-- EXERCISE INSTRUCTIONS --
Print every record below exactly as it stands, but leave out the pictures.

==== SUPPLIED INFORMATION

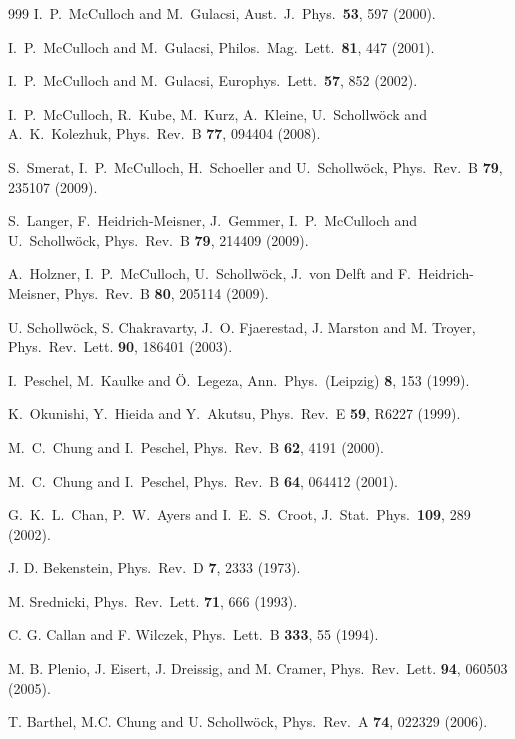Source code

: \documentclass[a4paper,10pt,oneside,onecolumn,1p,times]{elsarticle}
\begin{document}
\begin{thebibliography}{999}
 I.~P.~McCulloch and M.~Gulacsi, Aust.\ J.\ Phys.\ {\bf 53}, 597 (2000).

 I.~P.~McCulloch and M.~Gulacsi, Philos.\ Mag.\ Lett.\ {\bf 81}, 447 (2001).

 I.~P.~McCulloch and M.~Gulacsi, Europhys.\ Lett.\ {\bf 57}, 852 (2002).

 I.~P.~McCulloch, R.~Kube, M.~Kurz, A.~Kleine, U.~Schollw\"{o}ck and A.~K.~Kolezhuk, Phys.\ Rev.\ B {\bf 77}, 094404 (2008).

 S.~Smerat, I.~P.~McCulloch, H.~Schoeller and U.~Schollw\"{o}ck,
Phys.\ Rev.\ B {\bf 79}, 235107 (2009).

 S.~Langer, F.~Heidrich-Meisner, J.~Gemmer, I.~P.~McCulloch and U.~Schollw\"{o}ck,
Phys.\ Rev.\ B {\bf 79}, 214409 (2009).

 A.~Holzner, I.~P.~McCulloch,  U.~Schollw\"{o}ck, J.~von Delft and F.~Heidrich-Meisner,
Phys.\ Rev.\ B {\bf 80}, 205114 (2009).

U. Schollw\"{o}ck, S. Chakravarty, J.~O. Fjaerestad, J. Marston and M. Troyer,
Phys.\ Rev.\ Lett. {\bf 90}, 186401 (2003).

I.~Peschel, M.~Kaulke and \"{O}.~Legeza, Ann.\ Phys.\ (Leipzig) {\bf 8}, 153 (1999).

K.~Okunishi, Y.~Hieida and Y.~Akutsu, Phys.\ Rev.\ E {\bf 59}, R6227 (1999).

M.~C.~Chung and I.~Peschel, Phys.\ Rev.\ B {\bf 62}, 4191 (2000).

M.~C.~Chung and I.~Peschel, Phys.\ Rev.\ B {\bf 64}, 064412 (2001).

G.~K.~L.~Chan, P.~W.~Ayers and I.~E.~S.~Croot, J.\ Stat.\ Phys.\ {\bf 109}, 289 (2002). 

J. D. Bekenstein, Phys.\ Rev.\ D {\bf 7}, 2333 (1973).

M. Srednicki, Phys.\ Rev.\ Lett. {\bf 71}, 666 (1993).

C. G. Callan and F. Wilczek, Phys.\ Lett.\ B {\bf 333}, 55 (1994).

M. B. Plenio, J. Eisert, J. Dreissig, and M. Cramer, Phys.\ Rev.\ Lett. {\bf 94}, 
060503 (2005).

T. Barthel, M.C. Chung and U. Schollw\"{o}ck, Phys.\ Rev.\ A {\bf 74}, 022329 (2006).


\end{thebibliography}
\end{document}
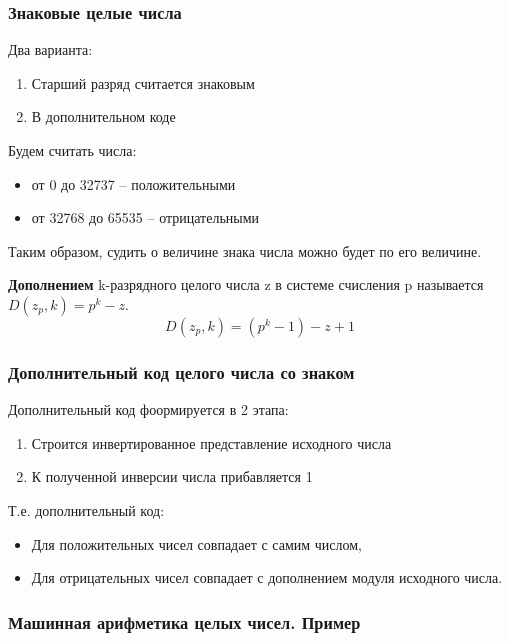 \subsubsection{Знаковые целые числа}

Два варианта:
\begin{enumerate}
  \item Старший разряд считается знаковым
  \item В дополнительном коде
\end{enumerate}

Будем считать числа:
\begin{itemize}
  \item от 0 до 32737 -- положительными 
  \item от 32768 до 65535 -- отрицательными
\end{itemize}

Таким образом, судить о величине знака числа можно будет по его величине.

\begin{definition}
  \textbf{Дополнением} k-разрядного целого числа z в системе счисления p называется $D(z_p, k) = p^{k} - z$. \[
  D(z_p, k) = (p^{k} - 1) - z + 1
  \] 
\end{definition}

\subsubsection*{Дополнительный код целого числа со знаком}

Дополнительный код фоормируется в 2 этапа:
\begin{enumerate}
  \item Строится инвертированное представление исходного числа
  \item К полученной инверсии числа прибавляется 1
\end{enumerate}

Т.е. дополнительный код:
\begin{itemize}
  \item Для положительных чисел совпадает с самим числом,
  \item Для отрицательных чисел совпадает с дополнением модуля исходного числа.
\end{itemize}

\subsubsection*{Машинная арифметика целых чисел. Пример}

========

-- TASK ANSWER --
Source code

: \documentclass[a4paper,10pt,oneside,onecolumn,1p,times]{elsarticle}
\begin{document}
\begin{thebibliography}{999}
 I.~P.~McCulloch and M.~Gulacsi, Aust.\ J.\ Phys.\ {\bf 53}, 597 (2000).

 I.~P.~McCulloch and M.~Gulacsi, Philos.\ Mag.\ Lett.\ {\bf 81}, 447 (2001).

 I.~P.~McCulloch and M.~Gulacsi, Europhys.\ Lett.\ {\bf 57}, 852 (2002).

 I.~P.~McCulloch, R.~Kube, M.~Kurz, A.~Kleine, U.~Schollw\"{o}ck and A.~K.~Kolezhuk, Phys.\ Rev.\ B {\bf 77}, 094404 (2008).

 S.~Smerat, I.~P.~McCulloch, H.~Schoeller and U.~Schollw\"{o}ck,
Phys.\ Rev.\ B {\bf 79}, 235107 (2009).

 S.~Langer, F.~Heidrich-Meisner, J.~Gemmer, I.~P.~McCulloch and U.~Schollw\"{o}ck,
Phys.\ Rev.\ B {\bf 79}, 214409 (2009).

 A.~Holzner, I.~P.~McCulloch,  U.~Schollw\"{o}ck, J.~von Delft and F.~Heidrich-Meisner,
Phys.\ Rev.\ B {\bf 80}, 205114 (2009).

U. Schollw\"{o}ck, S. Chakravarty, J.~O. Fjaerestad, J. Marston and M. Troyer,
Phys.\ Rev.\ Lett. {\bf 90}, 186401 (2003).

I.~Peschel, M.~Kaulke and \"{O}.~Legeza, Ann.\ Phys.\ (Leipzig) {\bf 8}, 153 (1999).

K.~Okunishi, Y.~Hieida and Y.~Akutsu, Phys.\ Rev.\ E {\bf 59}, R6227 (1999).

M.~C.~Chung and I.~Peschel, Phys.\ Rev.\ B {\bf 62}, 4191 (2000).

M.~C.~Chung and I.~Peschel, Phys.\ Rev.\ B {\bf 64}, 064412 (2001).

G.~K.~L.~Chan, P.~W.~Ayers and I.~E.~S.~Croot, J.\ Stat.\ Phys.\ {\bf 109}, 289 (2002). 

J. D. Bekenstein, Phys.\ Rev.\ D {\bf 7}, 2333 (1973).

M. Srednicki, Phys.\ Rev.\ Lett. {\bf 71}, 666 (1993).

C. G. Callan and F. Wilczek, Phys.\ Lett.\ B {\bf 333}, 55 (1994).

M. B. Plenio, J. Eisert, J. Dreissig, and M. Cramer, Phys.\ Rev.\ Lett. {\bf 94}, 
060503 (2005).

T. Barthel, M.C. Chung and U. Schollw\"{o}ck, Phys.\ Rev.\ A {\bf 74}, 022329 (2006).


\end{thebibliography}
\end{document}
 \subsubsection{Знаковые целые числа}

Два варианта:
\begin{enumerate}
  \item Старший разряд считается знаковым
  \item В дополнительном коде
\end{enumerate}

Будем считать числа:
\begin{itemize}
  \item от 0 до 32737 -- положительными 
  \item от 32768 до 65535 -- отрицательными
\end{itemize}

Таким образом, судить о величине знака числа можно будет по его величине.

\begin{definition}
  \textbf{Дополнением} k-разрядного целого числа z в системе счисления p называется $D(z_p, k) = p^{k} - z$. \[
  D(z_p, k) = (p^{k} - 1) - z + 1
  \] 
\end{definition}

\subsubsection*{Дополнительный код целого числа со знаком}

Дополнительный код фоормируется в 2 этапа:
\begin{enumerate}
  \item Строится инвертированное представление исходного числа
  \item К полученной инверсии числа прибавляется 1
\end{enumerate}

Т.е. дополнительный код:
\begin{itemize}
  \item Для положительных чисел совпадает с самим числом,
  \item Для отрицательных чисел совпадает с дополнением модуля исходного числа.
\end{itemize}

\subsubsection*{Машинная арифметика целых чисел. Пример}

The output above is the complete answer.